ロサンゼルス・タイムズ紙によると、コンテンツプロバイダーのNBCユニバーサル、CBSコーポレーション、タイム・ワーナーは、いずれも、iTunesを通じてテレビ番組を99セントでレンタルするというアップルの計画に「頑なに反対」している。報道によると、テレビ局幹部は、この計画は現在の経済モデルを破壊すると考えているという。

当然のことながら、アップルのスティーブ・ジョブズ最高経営責任者(CEO)が筆頭株主であるウォルト・ディズニー社も、この計画に賛同した。

しかし、FOXネットワークの親会社であるニューズ・コーポレーションは、依然として検討中とされている。作家のドーン・C・チミエレウィスキー氏とメグ・ジェームズ氏は、このメディア大手の幹部の間で意見が分かれており、99セントのレンタルはDVDの売り上げを圧迫したり、視聴者を生放送のネットワークテレビから引き離したりするのではないかと懸念する人もいると述べている。

「しかしニューズ・コープの他の幹部、特にマードック氏は、アップルの強力な最高経営責任者であるスティーブ・ジョブズ氏との関係を強化し、社内の他部門、特に新聞社に利益をもたらす可能性があるため、アップルの6か月間の価格設定試験に参加する用意がある」と報告書は述べている。

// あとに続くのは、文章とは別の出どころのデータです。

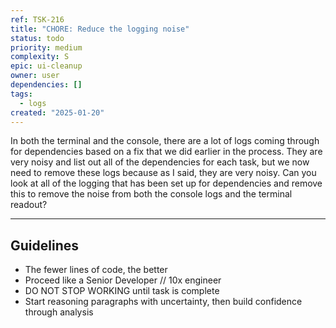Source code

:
 ```yaml
---
ref: TSK-216
title: "CHORE: Reduce the logging noise"
status: todo
priority: medium
complexity: S
epic: ui-cleanup
owner: user
dependencies: []
tags:
  - logs
created: "2025-01-20"
---
```


In both the terminal and the console, there are a lot of logs coming through for dependencies based on a fix that we did earlier in the process. They are very noisy and list out all of the dependencies for each task, but we now need to remove these logs because as I said, they are very noisy. Can you look at all of the logging that has been set up for dependencies and remove this to remove the noise from both the console logs and the terminal readout?

---

## Guidelines

- The fewer lines of code, the better
- Proceed like a Senior Developer // 10x engineer
- DO NOT STOP WORKING until task is complete
- Start reasoning paragraphs with uncertainty, then build confidence through analysis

オーストラリアの小さな新聞社でキャリアをスタートさせたマードック氏は、AppleのiPadが新聞を購読しない読者を引きつけ、旧来の紙媒体を救済するだろうと述べている。つまり、iPadはマードック氏が今年デジタル版全国ニュースサービスを立ち上げるという野望の要となるのだ。

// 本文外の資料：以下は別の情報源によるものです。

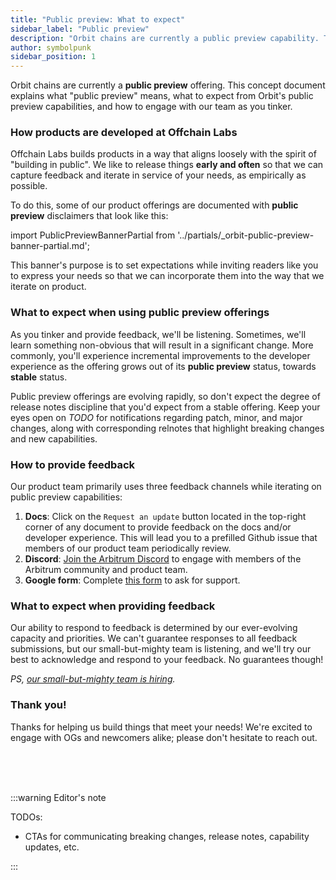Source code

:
 ```yaml
---
title: "Public preview: What to expect"
sidebar_label: "Public preview"
description: "Orbit chains are currently a public preview capability. This concept document explains what this means, and what to expect from public preview capabilities."
author: symbolpunk
sidebar_position: 1
---
```


Orbit chains are currently a **public preview** offering. This concept document explains what "public preview" means, what to expect from Orbit's public preview capabilities, and how to engage with our team as you tinker.


### How products are developed at Offchain Labs

Offchain Labs builds products in a way that aligns loosely with the spirit of "building in public". We like to release things **early and often** so that we can capture feedback and iterate in service of your needs, as empirically as possible.

To do this, some of our product offerings are documented with **public preview** disclaimers that look like this:

import PublicPreviewBannerPartial from '../partials/_orbit-public-preview-banner-partial.md'; 

<PublicPreviewBannerPartial />

This banner's purpose is to set expectations while inviting readers like you to express your needs so that we can incorporate them into the way that we iterate on product.


### What to expect when using public preview offerings

As you tinker and provide feedback, we'll be listening. Sometimes, we'll learn something non-obvious that will result in a significant change. More commonly, you'll experience incremental improvements to the developer experience as the offering grows out of its **public preview** status, towards **stable** status.

Public preview offerings are evolving rapidly, so don't expect the degree of release notes discipline that you'd expect from a stable offering. Keep your eyes open on *TODO* for notifications regarding patch, minor, and major changes, along with corresponding relnotes that highlight breaking changes and new capabilities.


### How to provide feedback

Our product team primarily uses three feedback channels while iterating on public preview capabilities:

 1. **Docs**: Click on the `Request an update` button located in the top-right corner of any document to provide feedback on the docs and/or developer experience. This will lead you to a prefilled Github issue that members of our product team periodically review.
 2. **Discord**: [Join the Arbitrum Discord](https://discord.gg/arbitrum) to engage with members of the Arbitrum community and product team.
 3. **Google form**: Complete [this form](http://bit.ly/3yy6EUK) to ask for support.


### What to expect when providing feedback

Our ability to respond to feedback is determined by our ever-evolving capacity and priorities. We can't guarantee responses to all feedback submissions, but our small-but-mighty team is listening, and we'll try our best to acknowledge and respond to your feedback. No guarantees though!

*PS, [our small-but-mighty team is hiring](https://jobs.lever.co/offchainlabs).*


### Thank you!

Thanks for helping us build things that meet your needs! We're excited to engage with OGs and newcomers alike; please don't hesitate to reach out.


<br/>
<br/>
<br/>


:::warning Editor's note

TODOs:

 - CTAs for communicating breaking changes, release notes, capability updates, etc.

:::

これまでの報道によると、マードック氏はAppleのiPadのようなタブレット端末に特化した独自のニュース組織の設立を推進しているという。CEOはこのサブスクリプションサービスを、ニューズ・コーポレーションのニュースにおけるデジタル時代への移行を支援する機会と捉えている。もし設立されれば、このニュース組織は独自のスタッフを抱え、全く新しい組織となるだろう。

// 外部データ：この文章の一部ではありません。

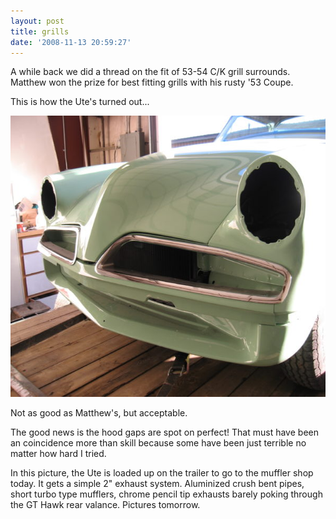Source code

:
 ```yaml
---
layout: post
title: grills
date: '2008-11-13 20:59:27'
---
```

A while back we did a thread on the fit of 53-54 C/K grill surrounds. Matthew won the prize for best fitting grills with his rusty '53 Coupe.

This is how the Ute's turned out...

<a href="/uploads/2008/11/grill-001.jpg"><img class="alignnone size-medium wp-image-393" src="/uploads/2008/11/grill-001-600x450.jpg" alt="" width="600" height="450" /></a>

Not as good as Matthew's, but acceptable.

The good news is the hood gaps are spot on perfect! That must have been an coincidence more than skill because some have been just terrible no matter how hard I tried.

In this picture, the Ute is loaded up on the trailer to go to the muffler shop today. It gets a simple 2" exhaust system. Aluminized crush bent pipes, short turbo type mufflers, chrome pencil tip exhausts barely poking through the GT Hawk rear valance. Pictures tomorrow.<span style="font-family: Verdana,Arial,Helvetica; color: midnightblue; font-size: x-small;"><span id="msg" class="spnMessageText">
</span></span>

iTunesビデオの売上について、タイムズ紙は、映画やテレビ番組の購入が近年停滞していると指摘した。これは、デジタルビデオを所有するという概念が、音楽を所有するのと違い、消費者に浸透していないためだ。報道によると、Appleはテレビ局に対し、99セントのレンタルによって取引数が2倍以上に増加すると伝えたという。

しかし、テレビ局幹部らは、放送局がケーブルテレビ局にネットワークテレビ信号の再送信権の料金を支払わせている状況で、番組レンタルの大幅な値引きは「誤ったメッセージを送ることになる」と感じている。

「他の大手テレビ制作会社は、業界が音楽業界と同じ罠に陥りつつあると密かに懸念している」と報告書は述べている。「インターネット上の著作権侵害の急増に直面した音楽レーベルは、2003年にAppleと99セントの楽曲ダウンロード販売契約を結んだが、これは意図せずしてCD販売に打撃を与えてしまった。例えばワーナー・ブラザースは、CBS向けに制作しているコメディ『ビッグバン・セオリー』などの番組の再放送販売で1エピソードあたり最大200万ドルもの収益を上げているシンジケーション事業を危険にさらすことを拒んでいる。」

タイムズ紙の報道は、CBSがAppleと99セントのテレビ番組レンタルについて協議を継続しているという最近の情報とも矛盾している。ブルームバーグの最近の報道によると、Appleとニューズ・コーポレーションは、ユーザーに48時間番組を視聴できるレンタルサービスの提供に向けて「協議が進んでいる」という。

連邦審査を受けてケーブルテレビ事業者コムキャストが買収を目指しているNBCは、それほど関心を示していない。コムキャスト傘下のNBCは、iTunesで安価なテレビ番組レンタルが利用できることで、一部の顧客がケーブルテレビの契約を解除できる可能性があるため、Appleにとって最も可能性の低い提携先とみられている。